Record excerpts »
______________________________
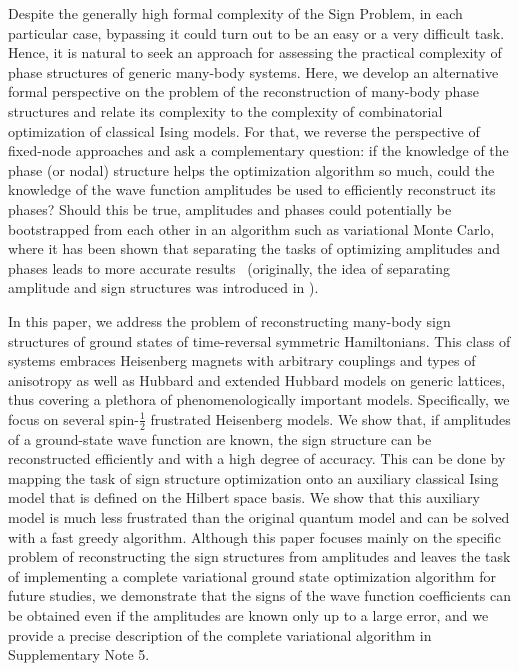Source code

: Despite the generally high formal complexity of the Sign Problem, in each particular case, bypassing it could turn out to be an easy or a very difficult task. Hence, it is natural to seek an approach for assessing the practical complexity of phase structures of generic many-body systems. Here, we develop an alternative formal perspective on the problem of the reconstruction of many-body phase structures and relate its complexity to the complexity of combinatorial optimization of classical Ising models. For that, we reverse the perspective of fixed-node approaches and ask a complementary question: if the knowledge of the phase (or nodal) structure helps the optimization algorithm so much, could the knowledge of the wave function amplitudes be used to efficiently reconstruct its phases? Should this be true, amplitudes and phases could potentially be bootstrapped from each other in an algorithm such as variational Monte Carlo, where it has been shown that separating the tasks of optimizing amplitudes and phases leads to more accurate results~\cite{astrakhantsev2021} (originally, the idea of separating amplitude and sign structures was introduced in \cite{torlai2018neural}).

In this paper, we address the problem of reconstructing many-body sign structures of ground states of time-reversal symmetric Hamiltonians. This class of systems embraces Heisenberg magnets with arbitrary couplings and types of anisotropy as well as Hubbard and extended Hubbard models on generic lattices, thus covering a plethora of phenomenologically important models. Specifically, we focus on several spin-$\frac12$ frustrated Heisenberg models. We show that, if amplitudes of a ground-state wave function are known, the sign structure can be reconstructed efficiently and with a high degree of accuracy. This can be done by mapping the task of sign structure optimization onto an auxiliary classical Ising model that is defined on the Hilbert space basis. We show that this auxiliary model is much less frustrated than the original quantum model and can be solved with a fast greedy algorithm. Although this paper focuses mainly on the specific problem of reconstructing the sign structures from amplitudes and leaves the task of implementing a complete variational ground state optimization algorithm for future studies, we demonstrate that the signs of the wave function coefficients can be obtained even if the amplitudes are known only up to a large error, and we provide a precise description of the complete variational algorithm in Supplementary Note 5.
______________________________
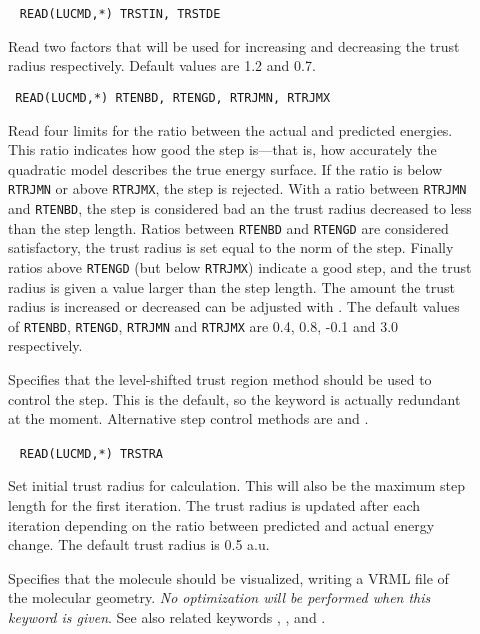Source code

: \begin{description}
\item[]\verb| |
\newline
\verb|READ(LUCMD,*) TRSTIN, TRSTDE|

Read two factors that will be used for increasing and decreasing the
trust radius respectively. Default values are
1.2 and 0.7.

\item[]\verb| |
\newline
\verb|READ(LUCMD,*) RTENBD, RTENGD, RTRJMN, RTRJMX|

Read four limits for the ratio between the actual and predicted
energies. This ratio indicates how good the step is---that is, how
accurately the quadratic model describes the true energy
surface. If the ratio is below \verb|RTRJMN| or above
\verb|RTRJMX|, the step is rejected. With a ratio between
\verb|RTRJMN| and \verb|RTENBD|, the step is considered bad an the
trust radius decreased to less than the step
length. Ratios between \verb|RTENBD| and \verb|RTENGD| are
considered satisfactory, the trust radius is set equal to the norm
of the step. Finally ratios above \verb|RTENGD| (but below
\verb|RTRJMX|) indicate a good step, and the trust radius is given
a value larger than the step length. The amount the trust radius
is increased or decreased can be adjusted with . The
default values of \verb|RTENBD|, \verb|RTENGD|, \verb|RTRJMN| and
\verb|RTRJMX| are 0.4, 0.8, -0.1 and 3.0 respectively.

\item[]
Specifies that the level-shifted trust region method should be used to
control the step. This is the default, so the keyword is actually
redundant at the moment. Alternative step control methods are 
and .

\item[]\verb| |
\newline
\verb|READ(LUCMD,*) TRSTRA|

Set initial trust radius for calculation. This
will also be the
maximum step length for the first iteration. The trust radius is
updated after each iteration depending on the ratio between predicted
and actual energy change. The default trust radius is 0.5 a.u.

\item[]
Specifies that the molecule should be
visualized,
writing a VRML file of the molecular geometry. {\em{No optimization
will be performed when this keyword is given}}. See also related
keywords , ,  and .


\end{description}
______________________________
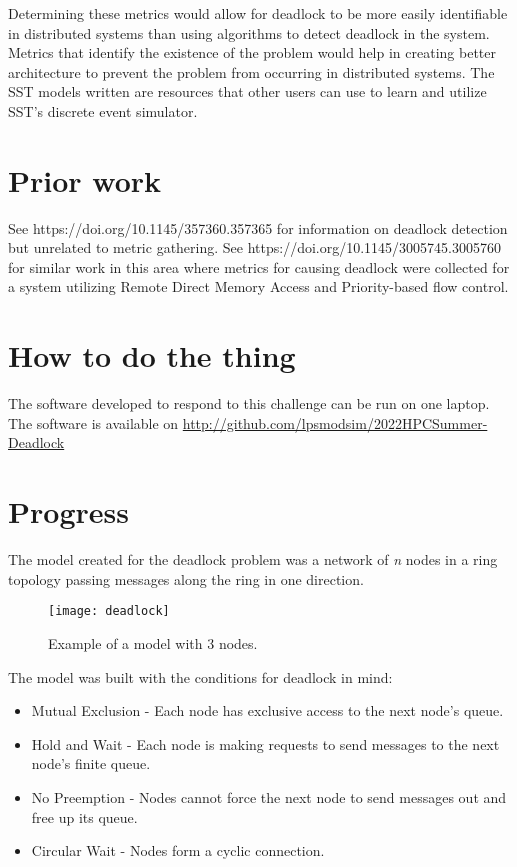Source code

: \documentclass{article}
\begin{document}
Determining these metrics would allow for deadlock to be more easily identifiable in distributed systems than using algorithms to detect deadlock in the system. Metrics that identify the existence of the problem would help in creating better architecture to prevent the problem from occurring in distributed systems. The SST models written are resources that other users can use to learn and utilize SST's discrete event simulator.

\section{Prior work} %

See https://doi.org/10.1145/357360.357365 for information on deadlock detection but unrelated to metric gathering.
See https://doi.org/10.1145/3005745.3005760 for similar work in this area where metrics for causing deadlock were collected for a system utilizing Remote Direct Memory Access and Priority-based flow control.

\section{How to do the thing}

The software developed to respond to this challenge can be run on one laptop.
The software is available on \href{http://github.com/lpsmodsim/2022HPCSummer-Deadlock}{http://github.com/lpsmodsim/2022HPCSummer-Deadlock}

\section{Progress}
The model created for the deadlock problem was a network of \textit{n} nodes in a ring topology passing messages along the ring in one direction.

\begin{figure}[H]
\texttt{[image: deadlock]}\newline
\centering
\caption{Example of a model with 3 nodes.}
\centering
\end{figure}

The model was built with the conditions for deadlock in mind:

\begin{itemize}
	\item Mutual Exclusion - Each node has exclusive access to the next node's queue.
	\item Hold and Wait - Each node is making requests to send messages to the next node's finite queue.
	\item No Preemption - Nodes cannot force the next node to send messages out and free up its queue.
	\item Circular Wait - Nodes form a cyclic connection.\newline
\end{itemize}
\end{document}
______________________________
Problem details » Work out how many lines in this material include the word "https", and reply with that number alone.

Response » 2